The Mexican economy is full of potential, thanks to a number of bilateral agreements and the North American Free Trade Agreements; it trades with the US more that Argentina and Brazil combined, and more per person than China. The US market accounts for 80% of Mexico’s exports.
There may be a perception of bureaucracy in Mexico, however the World Bank ranks Mexico as the 6th easiest place in Latin America to do business, ahead of Argentina (22nd) and Brazil (26th). Registering a business in Mexico takes just nine days, in Argentina it takes 26 days. In Brazil companies spend 2,600 hours a year filling taxes, six times more than in Mexico.
These strengths have helped Mexico bounce back from the slump of 2008. Mexico’s real GDP grew by 4% in 2011 (5.5% in 2010), supported by strong manufacturing exports and domestic demand. The projections for 2012 are 3.6%, slightly behind Argentina at 4% and ahead of Brazil at 3%.
Expectations on inflation are well anchored, although this has increased slightly through 2012, due to food price shocks. Projected inflation for Mexico in 2012 is 3.6%, which is well below the projections of Argentina at 10.3% and Brazil at 5%.
Challenges On The Horizon
As the European crisis stills looms large over the globe, what impact will this continued crisis have over Latin America, and more specifically Mexico?
Europe accounts only for an average of 13% of Latin American exports, and of all the Latin American countries, Mexico will be least affected, since only 5.3% of its exports go to Europe.
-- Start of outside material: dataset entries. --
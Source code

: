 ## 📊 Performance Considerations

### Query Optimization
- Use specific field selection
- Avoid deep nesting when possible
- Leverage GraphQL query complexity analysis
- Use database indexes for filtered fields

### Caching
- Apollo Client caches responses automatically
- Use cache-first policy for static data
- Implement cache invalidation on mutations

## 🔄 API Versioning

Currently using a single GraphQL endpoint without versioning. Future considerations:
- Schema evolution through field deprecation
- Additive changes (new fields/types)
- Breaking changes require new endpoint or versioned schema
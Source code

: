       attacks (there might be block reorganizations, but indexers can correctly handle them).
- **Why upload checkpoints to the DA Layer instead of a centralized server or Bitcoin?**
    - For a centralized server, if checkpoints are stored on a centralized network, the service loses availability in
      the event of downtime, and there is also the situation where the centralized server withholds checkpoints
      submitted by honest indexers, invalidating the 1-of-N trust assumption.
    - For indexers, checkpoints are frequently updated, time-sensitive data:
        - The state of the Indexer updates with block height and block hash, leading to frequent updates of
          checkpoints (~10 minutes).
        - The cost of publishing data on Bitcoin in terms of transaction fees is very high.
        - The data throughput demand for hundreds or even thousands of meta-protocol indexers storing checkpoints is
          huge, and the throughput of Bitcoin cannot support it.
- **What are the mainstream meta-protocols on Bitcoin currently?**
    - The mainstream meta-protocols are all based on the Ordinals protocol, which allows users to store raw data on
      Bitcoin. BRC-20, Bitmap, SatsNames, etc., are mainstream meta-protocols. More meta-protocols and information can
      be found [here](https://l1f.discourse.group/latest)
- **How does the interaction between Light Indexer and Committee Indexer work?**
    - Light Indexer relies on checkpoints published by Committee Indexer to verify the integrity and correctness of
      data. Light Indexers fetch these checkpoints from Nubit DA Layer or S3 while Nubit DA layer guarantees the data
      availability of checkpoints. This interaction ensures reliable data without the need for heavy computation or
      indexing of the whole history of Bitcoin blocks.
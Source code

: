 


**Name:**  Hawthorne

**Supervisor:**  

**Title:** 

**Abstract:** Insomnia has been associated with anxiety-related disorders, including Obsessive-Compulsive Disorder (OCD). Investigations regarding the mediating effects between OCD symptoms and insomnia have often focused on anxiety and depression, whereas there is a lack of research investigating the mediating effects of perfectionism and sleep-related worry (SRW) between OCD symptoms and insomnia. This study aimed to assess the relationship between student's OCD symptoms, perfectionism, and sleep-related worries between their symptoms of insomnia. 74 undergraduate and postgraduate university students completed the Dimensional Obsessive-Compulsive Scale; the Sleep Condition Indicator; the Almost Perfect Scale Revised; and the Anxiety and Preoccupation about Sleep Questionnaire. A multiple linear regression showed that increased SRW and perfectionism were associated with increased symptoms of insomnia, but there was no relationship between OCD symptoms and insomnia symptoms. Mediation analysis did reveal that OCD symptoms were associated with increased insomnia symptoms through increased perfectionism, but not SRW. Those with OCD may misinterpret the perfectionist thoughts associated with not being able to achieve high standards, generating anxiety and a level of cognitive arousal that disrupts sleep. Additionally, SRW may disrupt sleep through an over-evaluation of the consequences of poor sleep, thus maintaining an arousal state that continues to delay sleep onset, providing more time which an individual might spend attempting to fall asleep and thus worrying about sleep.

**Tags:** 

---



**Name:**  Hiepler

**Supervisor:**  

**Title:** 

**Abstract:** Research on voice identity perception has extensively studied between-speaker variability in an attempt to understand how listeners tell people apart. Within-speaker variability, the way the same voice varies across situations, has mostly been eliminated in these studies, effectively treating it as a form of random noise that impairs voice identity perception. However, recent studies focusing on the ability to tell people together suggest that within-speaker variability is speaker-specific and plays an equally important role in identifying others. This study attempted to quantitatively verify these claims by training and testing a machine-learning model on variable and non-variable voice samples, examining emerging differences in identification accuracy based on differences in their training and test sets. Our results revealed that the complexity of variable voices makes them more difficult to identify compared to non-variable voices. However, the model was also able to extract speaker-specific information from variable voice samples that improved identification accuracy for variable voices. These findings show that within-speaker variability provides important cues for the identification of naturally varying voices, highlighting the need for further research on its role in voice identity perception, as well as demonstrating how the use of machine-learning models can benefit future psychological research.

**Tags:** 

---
However, Latin American growth will slow down if the situation in Europe deteriorates further, dragging the world into another crisis.
Exports account for nearly one third of Mexico’s trillion-dollar GDP, and 80% of these exports go to the US, therefore it is fair to say that any risks to Mexico’s economic outlook are tied very closely to the US Market.
Notwithstanding the close link between Mexico and the US, Mexico is poised for a growth rate of over 4% for 2012. This is supported by a well anchored inflation rate and a banking system that is free from the contagion of external risks.